Short pieces from my time in school from middle school to college.

Status
Ongoing
Chapters
15
Rating
n/a
Age Rating
16+

Silenced || Prose

The girl’s fingers fumbled with the knot of fabric behind her head. It was tighter than any of the other knots she had dealt with. Her parents used to help her whenever she came home from school with a new knot, but they started getting too busy to put a little time aside to help her when she needed it. Eventually, her parents ended up tightening up the knot in the gag when they thought they were loosening it.

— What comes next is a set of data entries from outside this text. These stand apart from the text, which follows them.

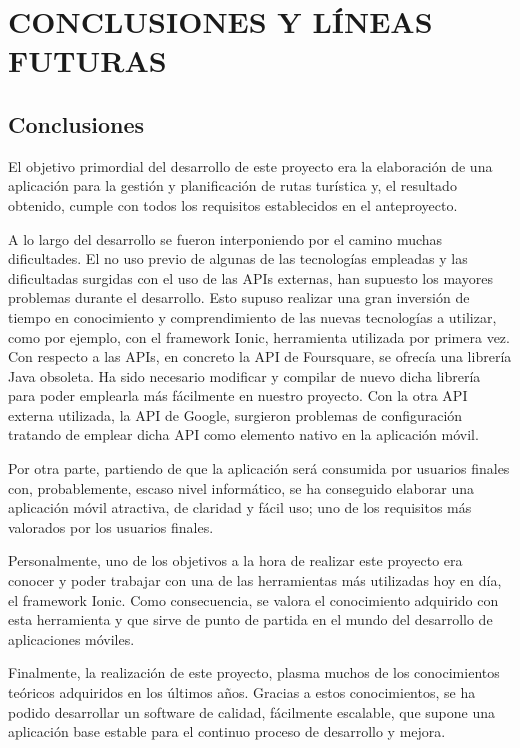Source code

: \chapter[Conclusiones y líneas futuras]{
  \label{chp:conclusiones}
  CONCLUSIONES Y LÍNEAS FUTURAS
}
\thispagestyle{numberingStyle}
\pagestyle{numberingStyle}

\section{Conclusiones}

El objetivo primordial del desarrollo de este proyecto era la elaboración de una aplicación para la gestión y planificación de rutas turística y, el resultado obtenido, cumple con todos los requisitos establecidos en el anteproyecto.

A lo largo del desarrollo se fueron interponiendo por el camino muchas dificultades. El no uso previo de algunas de las tecnologías empleadas  y las dificultadas surgidas con el uso de las APIs externas, han supuesto los mayores problemas durante el desarrollo. Esto supuso realizar una gran inversión de tiempo en conocimiento y comprendimiento de las nuevas tecnologías a utilizar, como por ejemplo, con el framework Ionic, herramienta utilizada por primera vez. Con respecto a las APIs, en concreto la API de Foursquare, se ofrecía una librería Java obsoleta. Ha sido necesario modificar y compilar de nuevo dicha librería para poder emplearla más fácilmente en nuestro proyecto. Con la otra API externa utilizada, la API de Google, surgieron problemas de configuración tratando de emplear dicha API como elemento nativo en la aplicación móvil.

Por otra parte, partiendo de que la aplicación será consumida por usuarios finales con, probablemente, escaso nivel informático, se ha conseguido elaborar una aplicación móvil atractiva, de claridad y fácil uso; uno de los requisitos más valorados por los usuarios finales.

Personalmente, uno de los objetivos a la hora de realizar este proyecto era conocer y poder trabajar con una de las herramientas más utilizadas hoy en día, el framework Ionic. Como consecuencia, se valora el conocimiento adquirido con esta herramienta y que sirve de punto de partida en el mundo del desarrollo de aplicaciones móviles.

Finalmente, la realización de este proyecto, plasma muchos de los conocimientos teóricos adquiridos en los últimos años. Gracias a estos conocimientos, se ha podido desarrollar un software de calidad, fácilmente escalable, que supone una aplicación base estable para el continuo proceso de desarrollo y mejora.


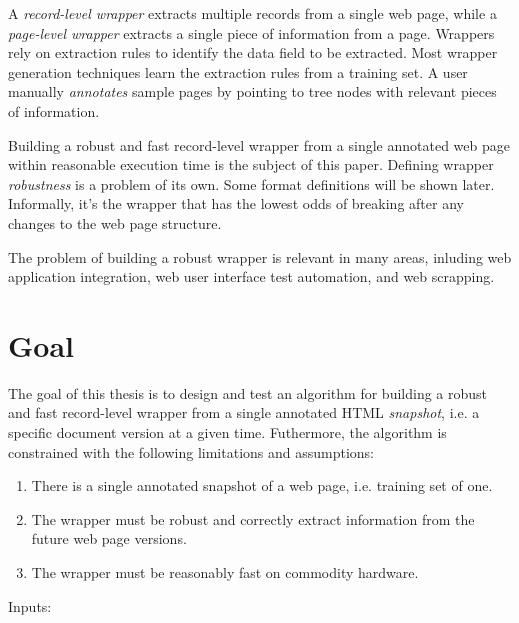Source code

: A \emph{record-level wrapper} extracts multiple records from a single web page, while a \emph{page-level wrapper} extracts a single piece of information from a page. Wrappers rely on extraction rules to identify the data field to be extracted. Most wrapper generation techniques learn the extraction rules from a training set. A user manually \emph{annotates} sample pages by pointing to tree nodes with relevant pieces of information.

Building a robust and fast record-level wrapper from a single annotated web page within reasonable execution time is the subject of this paper. Defining wrapper \emph{robustness} is a problem of its own. Some format definitions will be shown later. Informally, it's the wrapper that has the lowest odds of breaking after any changes to the web page structure.

The problem of building a robust wrapper is relevant in many areas, inluding web application integration, web user interface test automation, and web scrapping.


\section{Goal}


The goal of this thesis is to design and test an algorithm for building a robust and fast record-level wrapper from a single annotated HTML \emph{snapshot}, i.e. a specific document version at a given time. Futhermore, the algorithm is constrained with the following limitations and assumptions:

\begin{enumerate}
	\item There is a single annotated snapshot of a web page, i.e. training set of one.
	\item The wrapper must be robust and correctly extract information from the future web page versions.
	\item The wrapper must be reasonably fast on commodity hardware.
\end{enumerate}

Inputs: 

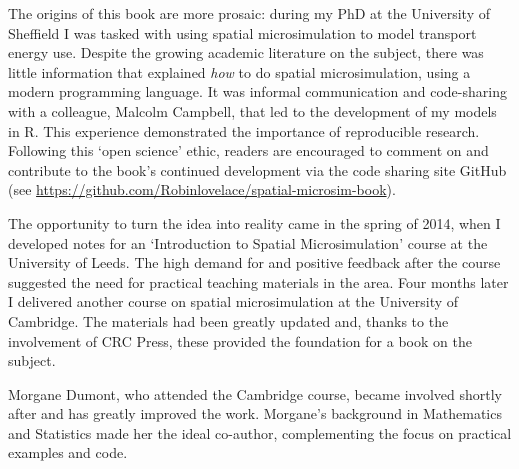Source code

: The origins of this book are more prosaic: during my PhD at the University of Sheffield
I was tasked with using spatial microsimulation to model transport energy use.
Despite the growing academic literature on the subject,
there was little information that explained \emph{how} to do spatial microsimulation,
using a modern programming language.
It was informal communication and code-sharing with a colleague,
Malcolm Campbell, that led to the development of my models in R.
This experience demonstrated the importance of
reproducible research. Following this `open science' ethic,
readers are encouraged to comment on and contribute to
the book's continued development via the code sharing site GitHub
(see \url{https://github.com/Robinlovelace/spatial-microsim-book}).

The opportunity to turn the idea into reality came in the spring
of 2014, when I developed notes for an `Introduction to Spatial Microsimulation' course at
the University of Leeds.
The high demand for and positive feedback after the course
suggested the need for practical teaching materials in the area.
Four months later
I delivered another course on spatial microsimulation
at the University of Cambridge.
The materials had been greatly updated
and, thanks to the involvement of CRC Press, these
provided the foundation for a book on the subject.

Morgane Dumont, who attended the Cambridge course,
became involved shortly after and has greatly improved the work.
Morgane's background in Mathematics and Statistics made her the
ideal co-author, complementing the focus on practical examples
and code.

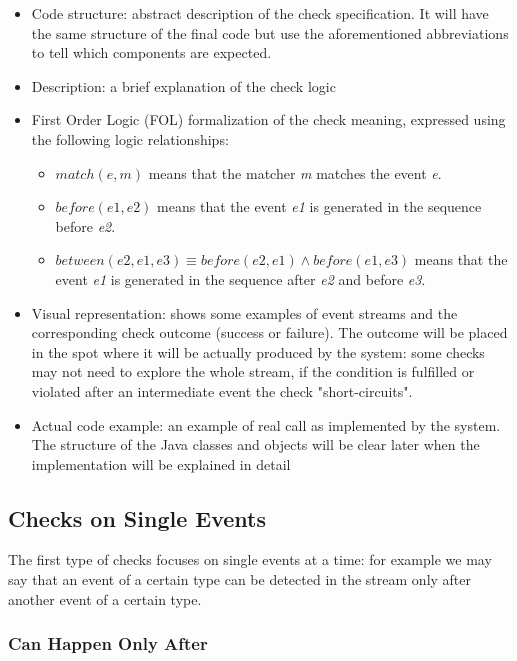 \documentclass[11pt,a4paper,notitlepage]{article}
\begin{document}
\begin{itemize}
	\item Code structure: abstract description of the check specification. It will have the same structure of the final code but use the aforementioned abbreviations to tell which components are expected.
	\item Description: a brief explanation of the check logic
	\item First Order Logic (FOL) formalization of the check meaning, expressed using the following logic relationships:
	\begin{itemize}
		\item $match(e, m)$ means that the matcher \textit{m} matches the event \textit{e}.
		\item $before(e1, e2)$ means that the event \textit{e1} is generated in the sequence before \textit{e2}.
		\item $between(e2, e1, e3) \equiv before(e2, e1) \land before(e1, e3)$ means that the event \textit{e1} is generated in the sequence after \textit{e2} and before 		\textit{e3}.
	\end{itemize}
	\item Visual representation: shows some examples of event streams and the corresponding check outcome (success or failure). The outcome will be placed in the spot where it will be actually produced by the system: some checks may not need to explore the whole stream, if the condition is fulfilled or violated after an intermediate event the check "short-circuits".
	\item Actual code example: an example of real call as implemented by the system. The structure of the Java classes and objects will be clear later when the implementation will be explained in detail
\end{itemize}


\subsection{Checks on Single Events}

The first type of checks focuses on single events at a time: for example we may say that an event of a certain type can be detected in the stream only after another event of a certain type.

\subsubsection{Can Happen Only After}
\end{document}

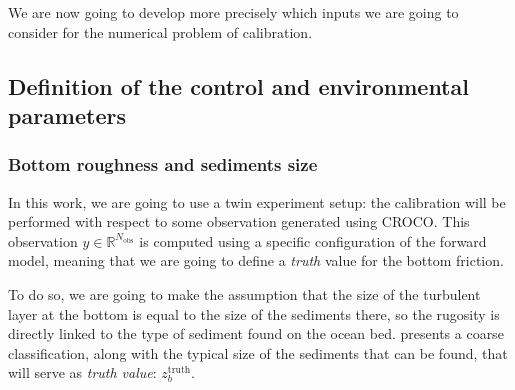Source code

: \documentclass[../../Main_ManuscritThese.tex]{subfiles}
\newcommand{\zob}{z_b}
\begin{document}
We are now going to develop more precisely which inputs we are going
to consider for the numerical problem of calibration.


\subsection{Definition of the control and environmental parameters}
\subsubsection{Bottom roughness and sediments size}
In this work, we are going to use a twin experiment setup: the
calibration will be performed with respect to some observation
generated using CROCO.  This observation
$y\in\mathbb{R}^{N_{\mathrm{obs}}}$ is computed using a specific
configuration of the forward model, meaning that we are going to
define a \emph{truth} value for the bottom friction.


To do so, we are going to make the assumption that the size of the
turbulent layer at the bottom is equal to the size of the sediments
there, so the rugosity is directly linked to the type of sediment
found on the ocean bed.  presents a coarse
classification, along with the typical size of the sediments that can
be found, that will serve as \emph{truth value}:
$\zob^{\mathrm{truth}}$.  %
\end{document}

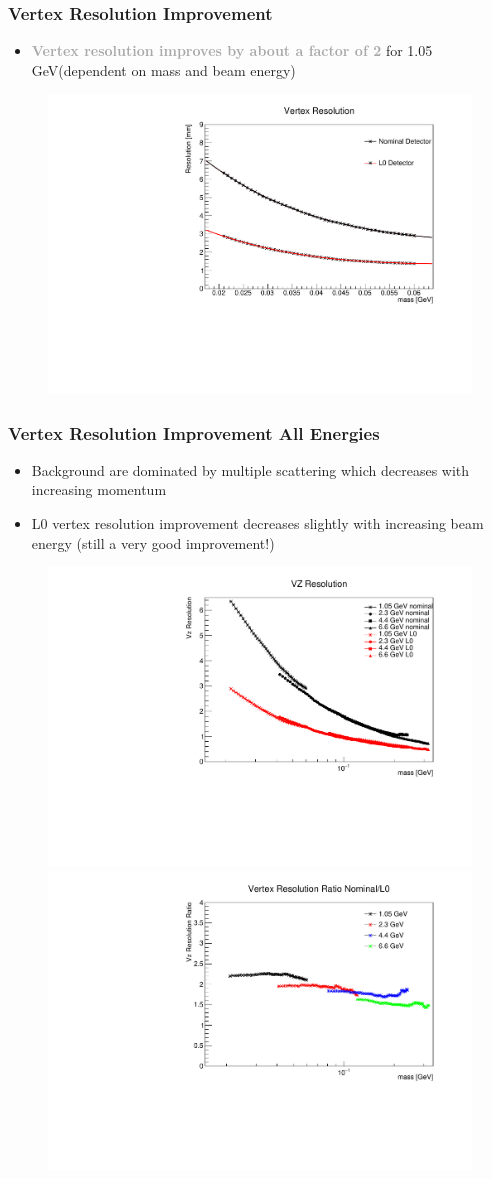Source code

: \documentclass{beamer}
\begin{document}
\begin{frame}
\frametitle{Vertex Resolution Improvement}
\begin{itemize}
\item \textcolor{darkgray}{\textbf{Vertex resolution improves by about a factor of 2}} for 1.05 GeV(dependent on mass and beam energy)
\end{itemize}
\begin{figure}
\includegraphics[width=0.6\linewidth]{figs/VZ_Resolution_1pt05.pdf}
\end{figure}

\end{frame}


\begin{frame}
\frametitle{Vertex Resolution Improvement All Energies}
\begin{itemize}
\item Background are dominated by multiple scattering which decreases with increasing momentum
\item L0 vertex resolution improvement decreases slightly with increasing beam energy (still a very good improvement!)
\end{itemize}
\begin{figure}
\includegraphics[width=0.55\linewidth]{figs/VZ_Resolution_total.pdf}
\includegraphics[width=0.55\linewidth]{figs/VZ_Resolution_ratio.pdf}
\end{figure}

\end{frame}
\end{document}

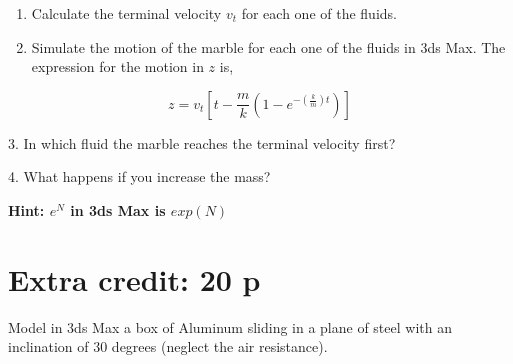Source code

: \documentclass[12pt]{article}
\begin{document}
  \begin{enumerate}
    \item Calculate the terminal velocity $v_t$ for each one of the fluids.
    \item Simulate the motion of the marble for each one of the fluids in 3ds Max. The expression for the motion in $z$ is,
  \end{enumerate}

\begin{equation}
  z=v_t\left[ t-\frac{m}{k}(1-e^{-(\frac{k}{m})t})  \right]
\end{equation}


3. In which fluid the marble reaches the terminal velocity first?

\vspace{4mm}

4.  What happens if you increase the mass?

\vspace{8mm}

\textbf{Hint: $e^{N}$ in 3ds Max is $exp(N)$ }




\section*{Extra credit: 20 p}

Model in 3ds Max a box of Aluminum sliding in a plane of steel with an inclination of $30$ degrees (neglect the air resistance).
\end{document}

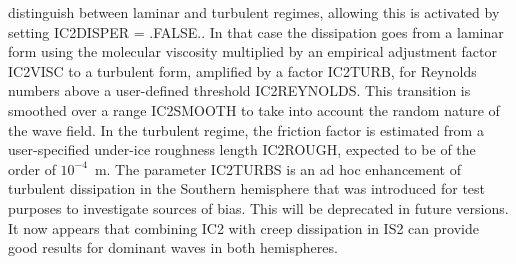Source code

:  \cite{art:Aea15} distinguish between laminar and 
turbulent regimes, allowing this is activated by setting  {\code IC2DISPER = .FALSE.}. 
In that case the dissipation goes from a laminar form using the molecular viscosity multiplied by an 
empirical adjustment factor {\code IC2VISC} to a turbulent form, amplified by a factor {\code IC2TURB}, for Reynolds numbers 
above a user-defined threshold {\code IC2REYNOLDS}. This transition is smoothed over a range {\code IC2SMOOTH} to take into 
account the random nature of the wave field. In the turbulent regime, the friction factor 
is estimated from a user-specified under-ice roughness length {\code IC2ROUGH}, expected to be of the order of $10^{-4}$~m. 
The parameter {\code IC2TURBS} is an ad hoc enhancement of turbulent dissipation in the Southern hemisphere 
that was introduced for test purposes to investigate sources of bias. This will be deprecated in future versions. It now appears 
that combining IC2 with creep dissipation in IS2 can provide good results for dominant waves in both hemispheres. 

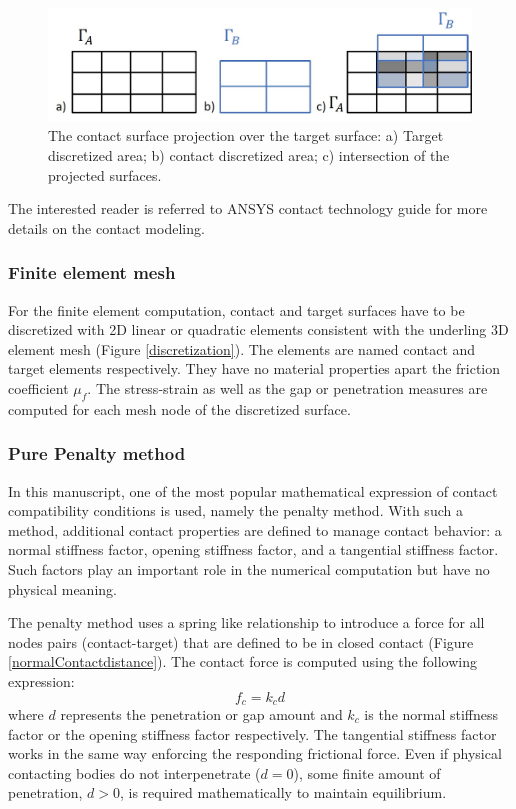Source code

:  \begin{center}
\begin{figure}
\centerline{\includegraphics[width=1\textwidth,keepaspectratio]{figures/projecte_surface.jpg} }
\caption{The contact surface projection over the target surface: a) Target discretized area; b) contact discretized area; c) intersection of the projected surfaces.}
\label{projecte_surface}
\end{figure}
\end{center}

 The interested reader is referred to ANSYS contact technology guide for more details on the contact modeling.


\subsubsection*{Finite element mesh}
For the finite element computation, contact and target surfaces have to be discretized with 2D linear or quadratic elements consistent with the underling 3D element mesh (Figure \ref{discretization}). The elements are named contact and target elements respectively.  They have no material properties apart the friction coefficient $\mu_f$. The stress-strain as well as the gap or penetration measures are computed for each mesh node of the discretized surface.

\subsubsection*{Pure Penalty method}
In this manuscript, one of the most popular mathematical expression of contact compatibility conditions is used, namely the penalty method. With such a method, additional contact properties are defined to manage contact behavior: a normal stiffness factor, opening stiffness factor, and a tangential stiffness factor. Such factors play an important role in the numerical computation but have no physical meaning.

The penalty method uses a spring like relationship to introduce a force for all nodes pairs (contact-target) that are defined to be in closed contact (Figure \ref{normalContactdistance}). The contact force is computed using the following expression:
\begin{equation}
f_c = k_c d
\end{equation}
where $d$ represents the penetration or gap amount and $k_c$ is the normal stiffness factor or the opening stiffness factor respectively. The tangential stiffness factor works in the same way enforcing the responding frictional force. Even if physical contacting bodies do not interpenetrate ($d = 0$), some finite amount of penetration, $d > 0$, is required mathematically to maintain equilibrium. 
 

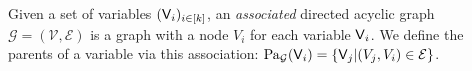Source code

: \begin{definition}\label{def:mga}
Given a set of variables $(\mathsf{V}_i)_{i\in [k]}$, an \emph{associated} directed acyclic graph $\mathcal{G}=(\mathcal{V},\mathcal{E})$ is a graph with a node $V_i$ for each variable $\mathsf{V}_i$. We define the parents of a variable via this association: $\mathrm{Pa}_\mathcal{G}(\mathsf{V}_i)=\{\mathsf{V}_j|(V_j,V_i)\in \mathcal{E}\}$.
\end{definition}


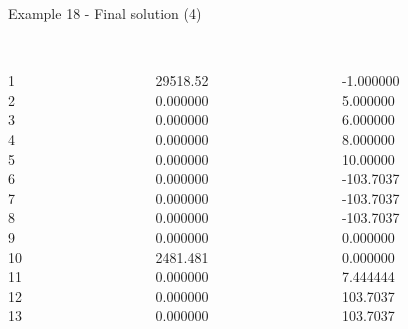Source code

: \begin{frame}{Example 18 - Final solution (4)}
\begin{columns}[t]
\begin{column}{0.3\textwidth}
\\
1\\
2\\
3\\
4\\
5\\
6\\
7\\
8\\
9\\
10\\
11\\
12\\
13\\
\end{column}
\begin{column}{0.3\textwidth}
\\
29518.52\\
0.000000\\
0.000000\\
0.000000\\
0.000000\\
0.000000\\
0.000000\\
0.000000\\
0.000000\\
2481.481\\
0.000000\\
0.000000\\
0.000000\\

\end{column}

\begin{column}{0.3\textwidth}
\\
-1.000000\\
5.000000\\
6.000000\\
8.000000\\
10.00000\\
-103.7037\\
-103.7037\\
-103.7037\\
0.000000\\
0.000000\\
7.444444\\
103.7037\\
103.7037\\
\end{column}
\end{columns}
\end{frame}

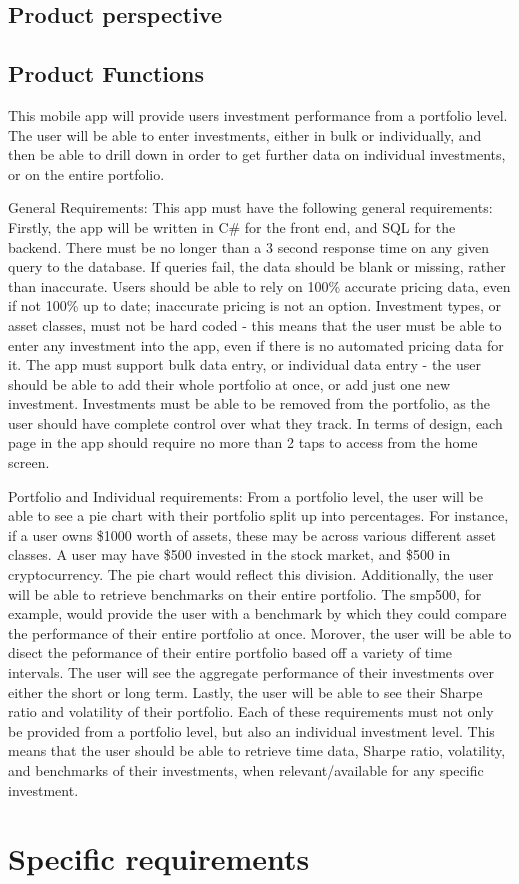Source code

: \documentclass[onecolumn, draftclsnofoot,10pt, compsoc]{IEEEtran}
\begin{document}
\subsection{Product perspective}

\subsection{Product Functions}
This mobile app will provide users investment performance from a portfolio level. The user will be able to enter investments, either in bulk or individually, and then be able to drill down in order to get further data on individual investments, or on the entire portfolio.

General Requirements:
This app must have the following general requirements: Firstly, the app will be written in C\# for the front end, and SQL for the backend. There must be no longer than a 3 second response time on any given query to the database. If queries fail, the data should be blank or missing, rather than inaccurate. Users should be able to rely on 100\% accurate pricing data, even if not 100\% up to date; inaccurate pricing is not an option. Investment types, or asset classes, must not be hard coded - this means that the user must be able to enter any investment into the app, even if there is no automated pricing data for it. The app must support bulk data entry, or individual data entry - the user should be able to add their whole portfolio at once, or add just one new investment. Investments must be able to be removed from the portfolio, as the user should have complete control over what they track. In terms of design, each page in the app should require no more than 2 taps to access from the home screen.

Portfolio and Individual requirements: From a portfolio level, the user will be able to see a pie chart with their portfolio split up into percentages. For instance, if a user owns \$1000 worth of assets, these may be across various different asset classes. A user may have \$500 invested in the stock market, and \$500 in cryptocurrency. The pie chart would reflect this division. Additionally, the user will be able to retrieve benchmarks on their entire portfolio. The smp500, for example, would provide the user with a benchmark by which they could compare the performance of their entire portfolio at once. Morover, the user will be able to disect the peformance of their entire portfolio based off a variety of time intervals. The user will see the aggregate performance of their investments over either the short or long term. Lastly, the user will be able to see their Sharpe ratio and volatility of their portfolio. Each of these requirements must not only be provided from a portfolio level, but also an individual investment level. This means that the user should be able to retrieve time data, Sharpe ratio, volatility, and benchmarks of their investments, when relevant/available for any specific investment.






\section{Specific requirements}
\end{document}

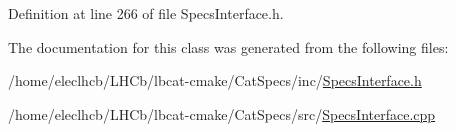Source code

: Definition at line 266 of file Specs\+Interface.\+h.



The documentation for this class was generated from the following files\+:\begin{DoxyCompactItemize}
\item 
/home/eleclhcb/\+L\+H\+Cb/lbcat-\/cmake/\+Cat\+Specs/inc/\hyperlink{SpecsInterface_8h}{Specs\+Interface.\+h}\item 
/home/eleclhcb/\+L\+H\+Cb/lbcat-\/cmake/\+Cat\+Specs/src/\hyperlink{SpecsInterface_8cpp}{Specs\+Interface.\+cpp}\end{DoxyCompactItemize}
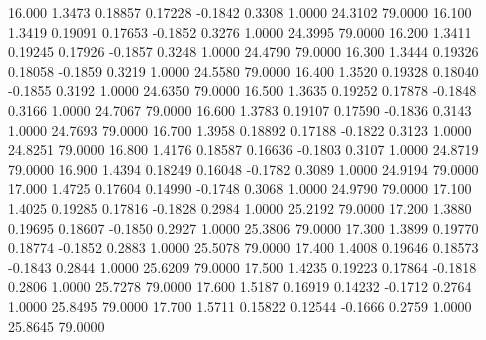   16.000   1.3473   0.18857   0.17228  -0.1842   0.3308   1.0000  24.3102  79.0000
  16.100   1.3419   0.19091   0.17653  -0.1852   0.3276   1.0000  24.3995  79.0000
  16.200   1.3411   0.19245   0.17926  -0.1857   0.3248   1.0000  24.4790  79.0000
  16.300   1.3444   0.19326   0.18058  -0.1859   0.3219   1.0000  24.5580  79.0000
  16.400   1.3520   0.19328   0.18040  -0.1855   0.3192   1.0000  24.6350  79.0000
  16.500   1.3635   0.19252   0.17878  -0.1848   0.3166   1.0000  24.7067  79.0000
  16.600   1.3783   0.19107   0.17590  -0.1836   0.3143   1.0000  24.7693  79.0000
  16.700   1.3958   0.18892   0.17188  -0.1822   0.3123   1.0000  24.8251  79.0000
  16.800   1.4176   0.18587   0.16636  -0.1803   0.3107   1.0000  24.8719  79.0000
  16.900   1.4394   0.18249   0.16048  -0.1782   0.3089   1.0000  24.9194  79.0000
  17.000   1.4725   0.17604   0.14990  -0.1748   0.3068   1.0000  24.9790  79.0000
  17.100   1.4025   0.19285   0.17816  -0.1828   0.2984   1.0000  25.2192  79.0000
  17.200   1.3880   0.19695   0.18607  -0.1850   0.2927   1.0000  25.3806  79.0000
  17.300   1.3899   0.19770   0.18774  -0.1852   0.2883   1.0000  25.5078  79.0000
  17.400   1.4008   0.19646   0.18573  -0.1843   0.2844   1.0000  25.6209  79.0000
  17.500   1.4235   0.19223   0.17864  -0.1818   0.2806   1.0000  25.7278  79.0000
  17.600   1.5187   0.16919   0.14232  -0.1712   0.2764   1.0000  25.8495  79.0000
  17.700   1.5711   0.15822   0.12544  -0.1666   0.2759   1.0000  25.8645  79.0000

She didn’t get why people gagged her. She was only expressing her thoughts and sharing her ideas like people always told her to do. She always raised her hand and answered when the teacher called on her, but a gag would be placed on her if she answering incorrectly. Sometimes the gag was tied on her if she was the only one answering the questions correctly when no one else volunteered. Even when she stood up for herself or for someone else, they tried to silence her and most often, they succeeded.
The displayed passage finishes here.